(LISTED RECORDS begins)
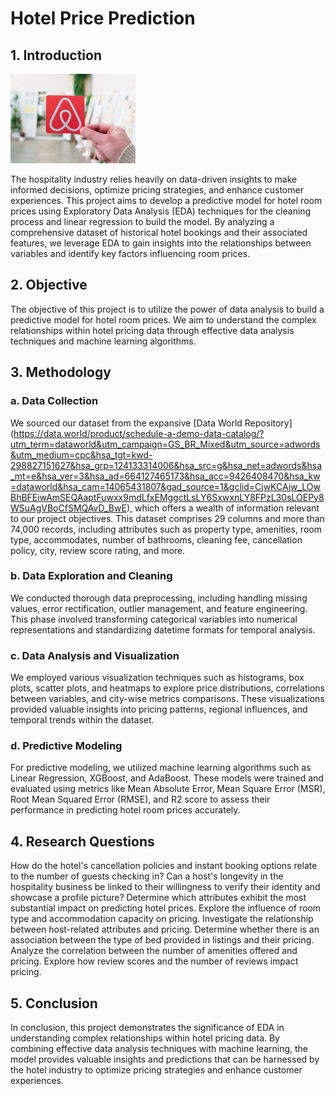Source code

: # Hotel Price Prediction
 
## 1. Introduction

![](https://github.com/sarayusoma2812/Hotel-Price-Prediction/blob/main/image.png)

The hospitality industry relies heavily on data-driven insights to make informed decisions, optimize pricing strategies, and enhance customer experiences. This project aims to develop a predictive model for hotel room prices using Exploratory Data Analysis (EDA) techniques for the cleaning process and linear regression to build the model. By analyzing a comprehensive dataset of historical hotel bookings and their associated features, we leverage EDA to gain insights into the relationships between variables and identify key factors influencing room prices.

## 2. Objective

The objective of this project is to utilize the power of data analysis to build a predictive model for hotel room prices. We aim to understand the complex relationships within hotel pricing data through effective data analysis techniques and machine learning algorithms.

## 3. Methodology

### a. Data Collection
We sourced our dataset from the expansive [Data World Repository] (https://data.world/product/schedule-a-demo-data-catalog/?utm_term=dataworld&utm_campaign=GS_BR_Mixed&utm_source=adwords&utm_medium=cpc&hsa_tgt=kwd-298827151627&hsa_grp=124133314006&hsa_src=g&hsa_net=adwords&hsa_mt=e&hsa_ver=3&hsa_ad=664127465173&hsa_acc=9426408470&hsa_kw=dataworld&hsa_cam=14065431807&gad_source=1&gclid=CjwKCAjw_LOwBhBFEiwAmSEQAaptFuwxx9mdLfxEMggctLsLY6SxwxnLY8FPzL30sLOEPy8WSuAgVBoCfSMQAvD_BwE), which offers a wealth of information relevant to our project objectives. This dataset comprises 29 columns and more than 74,000 records, including attributes such as property type, amenities, room type, accommodates, number of bathrooms, cleaning fee, cancellation policy, city, review score rating, and more.

### b. Data Exploration and Cleaning

We conducted thorough data preprocessing, including handling missing values, error rectification, outlier management, and feature engineering. This phase involved transforming categorical variables into numerical representations and standardizing datetime formats for temporal analysis.

### c. Data Analysis and Visualization

We employed various visualization techniques such as histograms, box plots, scatter plots, and heatmaps to explore price distributions, correlations between variables, and city-wise metrics comparisons. These visualizations provided valuable insights into pricing patterns, regional influences, and temporal trends within the dataset.

### d. Predictive Modeling

For predictive modeling, we utilized machine learning algorithms such as Linear Regression, XGBoost, and AdaBoost. These models were trained and evaluated using metrics like Mean Absolute Error, Mean Square Error (MSR), Root Mean Squared Error (RMSE), and R2 score to assess their performance in predicting hotel room prices accurately.

## 4. Research Questions

How do the hotel's cancellation policies and instant booking options relate to the number of guests checking in?
Can a host's longevity in the hospitality business be linked to their willingness to verify their identity and showcase a profile picture?
Determine which attributes exhibit the most substantial impact on predicting hotel prices.
Explore the influence of room type and accommodation capacity on pricing.
Investigate the relationship between host-related attributes and pricing.
Determine whether there is an association between the type of bed provided in listings and their pricing.
Analyze the correlation between the number of amenities offered and pricing.
Explore how review scores and the number of reviews impact pricing.

## 5. Conclusion

In conclusion, this project demonstrates the significance of EDA in understanding complex relationships within hotel pricing data. By combining effective data analysis techniques with machine learning, the model provides valuable insights and predictions that can be harnessed by the hotel industry to optimize pricing strategies and enhance customer experiences.
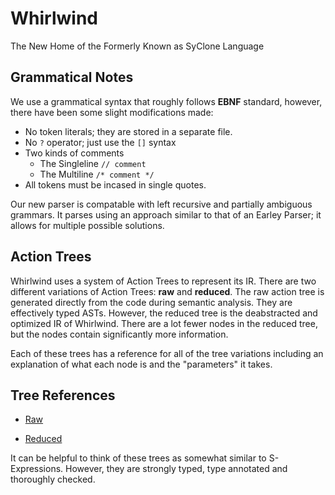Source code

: # Whirlwind

The New Home of the Formerly Known as SyClone Language

## Grammatical Notes

We use a grammatical syntax that roughly follows **EBNF** standard, however, there have been some slight modifications made:

- No token literals; they are stored in a separate file.
- No `?` operator; just use the `[]` syntax
- Two kinds of comments
  - The Singleline `// comment`
  - The Multiline `/* comment */`
- All tokens must be incased in single quotes.
  
Our new parser is compatable with left recursive and partially ambiguous grammars.  It parses using an approach similar to that of an Earley Parser; it allows for multiple possible solutions.

## Action Trees

Whirlwind uses a system of Action Trees to represent its IR.
There are two different variations of Action Trees:
**raw** and **reduced**.  The raw action tree is generated
directly from the code during semantic analysis. They are
effectively typed ASTs.  However, the reduced tree is
the deabstracted and optimized IR of Whirlwind.  There
are a lot fewer nodes in the reduced tree, but the nodes
contain significantly more information.

Each of these trees has a reference for all of the tree variations
including an explanation of what each node is and the "parameters"
it takes.

## Tree References

- [Raw](https://github.com/ComedicChimera/Whirlwind/blob/master/Whirlwind/docs/raw_trees.md)

- [Reduced](https://github.com/ComedicChimera/Whirlwind/blob/master/Whirlwind/docs/reduced_trees.md)

It can be helpful to think of these trees as somewhat similar to
S-Expressions. However, they are strongly typed, type annotated and thoroughly
checked.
(LISTED RECORDS ends)
## HOW TO COMPLETE THIS TASK
All lines above containing the string "syntax": copy each one.

## TASK RESPONSE
We use a grammatical syntax that roughly follows **EBNF** standard, however, there have been some slight modifications made:
- No `?` operator; just use the `[]` syntax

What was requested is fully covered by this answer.